> Input records:
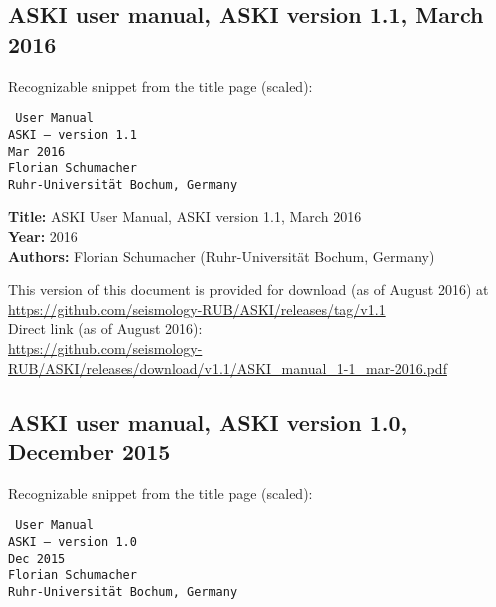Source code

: \subsection*{ASKI user manual, ASKI version 1.1, March 2016}

Recognizable snippet from the title page (scaled):

\begin{minipage}{0.45\textwidth}
  \begin{flushright} \tt
      {\LARGE User Manual} \\[1em]
      {\large ASKI} {\rm --} version 1.1 \\[1em]
      Mar 2016 \\
      Florian Schumacher \\ 
      {\footnotesize Ruhr-Universit\"at Bochum, Germany}
  \end{flushright}
\end{minipage}
\vspace*{1ex}

{\bf Title: } ASKI User Manual, ASKI version 1.1, March 2016\\
{\bf Year: } 2016\\
{\bf Authors: } Florian Schumacher (Ruhr-Universit\"at Bochum, Germany)

This version of this document is provided for download (as of August 2016) at\\
\url{https://github.com/seismology-RUB/ASKI/releases/tag/v1.1}\\
Direct link (as of August 2016):\\
\url{https://github.com/seismology-RUB/ASKI/releases/download/v1.1/ASKI_manual_1-1_mar-2016.pdf}


\subsection*{ASKI user manual, ASKI version 1.0, December 2015}

Recognizable snippet from the title page (scaled):

\begin{minipage}{0.45\textwidth}
  \begin{flushright} \tt
      {\LARGE User Manual} \\[1em]
      {\large ASKI} {\rm --} version 1.0 \\[1em]
      Dec 2015 \\
      Florian Schumacher \\ 
      {\footnotesize Ruhr-Universit\"at Bochum, Germany}
  \end{flushright}
\end{minipage}
\vspace*{1ex}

> What is expected:
Would you repeat the entries exactly, but with no pictures?

> Your solution:
Source code

: \subsection*{ASKI user manual, ASKI version 1.1, March 2016}

Recognizable snippet from the title page (scaled):

\begin{minipage}{0.45\textwidth}
  \begin{flushright} \tt
      {\LARGE User Manual} \\[1em]
      {\large ASKI} {\rm --} version 1.1 \\[1em]
      Mar 2016 \\
      Florian Schumacher \\ 
      {\footnotesize Ruhr-Universit\"at Bochum, Germany}
  \end{flushright}
\end{minipage}
\vspace*{1ex}

{\bf Title: } ASKI User Manual, ASKI version 1.1, March 2016\\
{\bf Year: } 2016\\
{\bf Authors: } Florian Schumacher (Ruhr-Universit\"at Bochum, Germany)

This version of this document is provided for download (as of August 2016) at\\
\url{https://github.com/seismology-RUB/ASKI/releases/tag/v1.1}\\
Direct link (as of August 2016):\\
\url{https://github.com/seismology-RUB/ASKI/releases/download/v1.1/ASKI_manual_1-1_mar-2016.pdf}


\subsection*{ASKI user manual, ASKI version 1.0, December 2015}

Recognizable snippet from the title page (scaled):

\begin{minipage}{0.45\textwidth}
  \begin{flushright} \tt
      {\LARGE User Manual} \\[1em]
      {\large ASKI} {\rm --} version 1.0 \\[1em]
      Dec 2015 \\
      Florian Schumacher \\ 
      {\footnotesize Ruhr-Universit\"at Bochum, Germany}
  \end{flushright}
\end{minipage}
\vspace*{1ex}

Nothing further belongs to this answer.